Te wāhi e noho ana taku tinana ki roto i te ngahere me te moana
Te Rarawa, Ngāpuhi, Ngāti Mahuta, Ngāti Maniapoto. Aotearoa, New Zealand.
‘The body remains as a catalyst of my everyday, a continual genealogy. Understanding the body as not singular but rather as plural, informs the reading of the body as not one but many, a genealogical vessel, a body existing as genealogy.’

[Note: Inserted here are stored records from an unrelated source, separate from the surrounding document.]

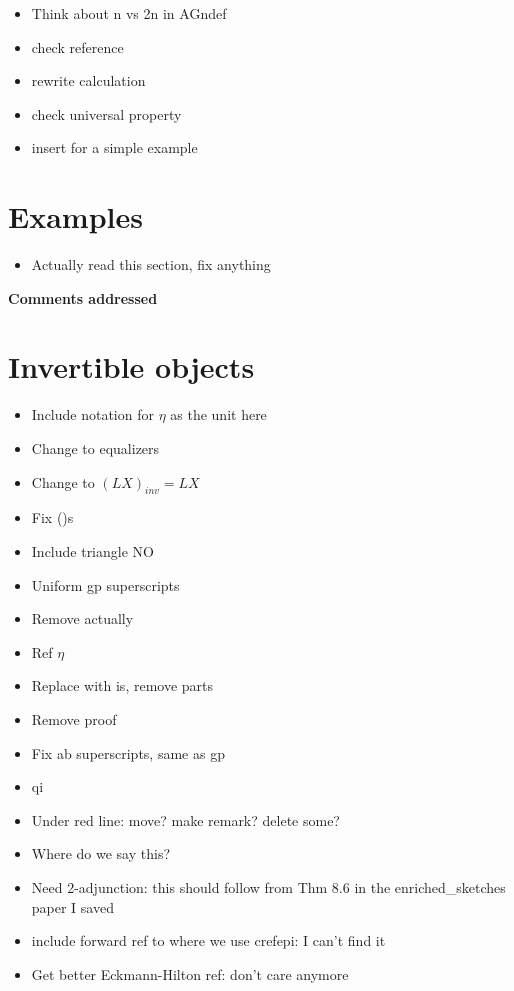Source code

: \documentclass{amsart}
\begin{document}
\begin{itemize}


\item Think about n vs 2n in {AGndef}
\item check reference
\item rewrite calculation
\item check universal property
\item insert for a simple example
\end{itemize}



\section{Examples}

\begin{itemize}
\item Actually read this section, fix anything
\end{itemize}
\newpage

\begin{center}
\begin{Large}
\textbf{Comments addressed}
\end{Large}
\end{center}
\vskip1cm


\section{Invertible objects}
\begin{itemize}
\item Include notation for $\eta$ as the unit here
\item Change to equalizers
\item Change to $(LX)_{inv} = LX$
\item Fix ()s
\item Include triangle NO
\item Uniform gp superscripts
\item Remove actually
\item Ref $\eta$
\item Replace with is, remove parts
\item Remove proof
\item Fix ab superscripts, same as gp
\item qi
\item Under red line: move? make remark? delete some?
\item Where do we say this?
\item Need 2-adjunction: this should follow from Thm 8.6 in the enriched\_sketches paper I saved
\item include forward ref to where we use cref{epi}: I can't find it
\item Get better Eckmann-Hilton ref: don't care anymore
\end{itemize}
\end{document}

‘Tangata Whenua’: Māori, the indigenous people of Aotearoa, New Zealand, in context meaning a people ‘born from the land’, or ‘the afterbirth of the Atua Papatuanuku, mother earth’, informs my genealogical body and ‘Te wāhi e noho ana taku tinana ki roto i te ngahere me te moana’. In English this translates as ‘the place where my body lays in the forest and the ocean’. The installation shows the performance process of Māori cloak making, an adornment of body, an exploration of ‘Tangata whenua’. Opening a window, the Māori cloaks, ‘Te Au’ and ‘Ngahere’, show a process of navigation between my artist studio and hau kāinga in Whangateau, from the harvesting of materials on the whenua to the final performances ‘Te au o te moana’ and ‘Ngahere’. Occupying the gaze of oneself, as an indigenous people, the documented performances alongside the narrative of the installation, represent fragments of my interactions with the whenua: ‘the push and pull between spaces, the genealogical body, a weaving of time'.